SUPPLIED MATERIAL
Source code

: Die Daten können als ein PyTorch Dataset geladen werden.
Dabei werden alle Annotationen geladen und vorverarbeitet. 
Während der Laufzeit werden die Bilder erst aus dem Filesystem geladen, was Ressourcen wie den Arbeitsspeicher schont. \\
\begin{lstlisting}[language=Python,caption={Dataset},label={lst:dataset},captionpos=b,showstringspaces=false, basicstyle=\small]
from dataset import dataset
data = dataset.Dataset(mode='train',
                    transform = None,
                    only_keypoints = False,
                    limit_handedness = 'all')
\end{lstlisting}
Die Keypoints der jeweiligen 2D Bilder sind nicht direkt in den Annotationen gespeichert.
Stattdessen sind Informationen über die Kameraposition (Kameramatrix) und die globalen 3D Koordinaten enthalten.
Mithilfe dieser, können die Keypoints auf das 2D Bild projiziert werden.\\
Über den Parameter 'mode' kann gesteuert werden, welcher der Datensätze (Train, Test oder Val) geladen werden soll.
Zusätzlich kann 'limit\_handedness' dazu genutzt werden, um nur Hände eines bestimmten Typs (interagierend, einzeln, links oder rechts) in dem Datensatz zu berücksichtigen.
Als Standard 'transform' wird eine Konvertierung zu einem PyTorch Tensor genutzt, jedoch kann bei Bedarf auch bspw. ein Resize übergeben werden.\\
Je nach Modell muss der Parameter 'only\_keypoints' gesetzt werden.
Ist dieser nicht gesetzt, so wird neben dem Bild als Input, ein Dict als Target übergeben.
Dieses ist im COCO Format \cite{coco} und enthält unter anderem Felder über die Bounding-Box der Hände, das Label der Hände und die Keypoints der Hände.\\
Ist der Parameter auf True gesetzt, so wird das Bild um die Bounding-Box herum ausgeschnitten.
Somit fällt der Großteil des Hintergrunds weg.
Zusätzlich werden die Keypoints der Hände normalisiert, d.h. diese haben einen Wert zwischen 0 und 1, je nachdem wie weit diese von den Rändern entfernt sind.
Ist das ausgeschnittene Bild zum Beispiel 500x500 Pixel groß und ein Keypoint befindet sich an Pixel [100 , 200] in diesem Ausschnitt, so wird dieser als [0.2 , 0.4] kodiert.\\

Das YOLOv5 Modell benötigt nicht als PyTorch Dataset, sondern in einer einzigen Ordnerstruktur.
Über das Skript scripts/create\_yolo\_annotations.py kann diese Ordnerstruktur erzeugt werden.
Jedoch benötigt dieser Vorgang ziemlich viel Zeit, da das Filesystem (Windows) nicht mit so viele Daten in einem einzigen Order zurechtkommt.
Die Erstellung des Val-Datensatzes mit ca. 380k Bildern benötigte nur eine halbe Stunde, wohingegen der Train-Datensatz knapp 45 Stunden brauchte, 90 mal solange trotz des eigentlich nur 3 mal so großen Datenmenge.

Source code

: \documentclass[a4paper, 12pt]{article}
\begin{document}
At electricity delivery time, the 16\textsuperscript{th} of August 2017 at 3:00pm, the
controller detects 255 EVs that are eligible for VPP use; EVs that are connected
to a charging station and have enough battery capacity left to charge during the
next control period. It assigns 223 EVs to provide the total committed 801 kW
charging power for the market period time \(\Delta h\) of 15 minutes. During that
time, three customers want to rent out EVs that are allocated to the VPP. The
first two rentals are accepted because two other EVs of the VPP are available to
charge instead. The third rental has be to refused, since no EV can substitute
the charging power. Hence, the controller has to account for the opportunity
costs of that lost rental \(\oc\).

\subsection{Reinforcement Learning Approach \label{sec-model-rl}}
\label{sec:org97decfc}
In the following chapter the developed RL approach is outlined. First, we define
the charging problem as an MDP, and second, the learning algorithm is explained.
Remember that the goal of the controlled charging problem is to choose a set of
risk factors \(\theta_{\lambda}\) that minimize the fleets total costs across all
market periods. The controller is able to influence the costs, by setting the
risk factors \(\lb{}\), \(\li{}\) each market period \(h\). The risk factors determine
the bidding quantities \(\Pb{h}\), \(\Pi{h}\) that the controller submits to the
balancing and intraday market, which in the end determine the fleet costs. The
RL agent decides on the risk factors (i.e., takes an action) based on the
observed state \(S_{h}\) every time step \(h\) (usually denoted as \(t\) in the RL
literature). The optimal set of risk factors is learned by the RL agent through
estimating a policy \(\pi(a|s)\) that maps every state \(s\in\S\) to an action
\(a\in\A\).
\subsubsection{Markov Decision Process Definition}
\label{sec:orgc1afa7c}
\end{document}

ACTIVITY
Read the entries and show each line that mentions "action".

EXERCISE OUTPUT
RL agent decides on the risk factors (i.e., takes an action) based on the
estimating a policy \(\pi(a|s)\) that maps every state \(s\in\S\) to an action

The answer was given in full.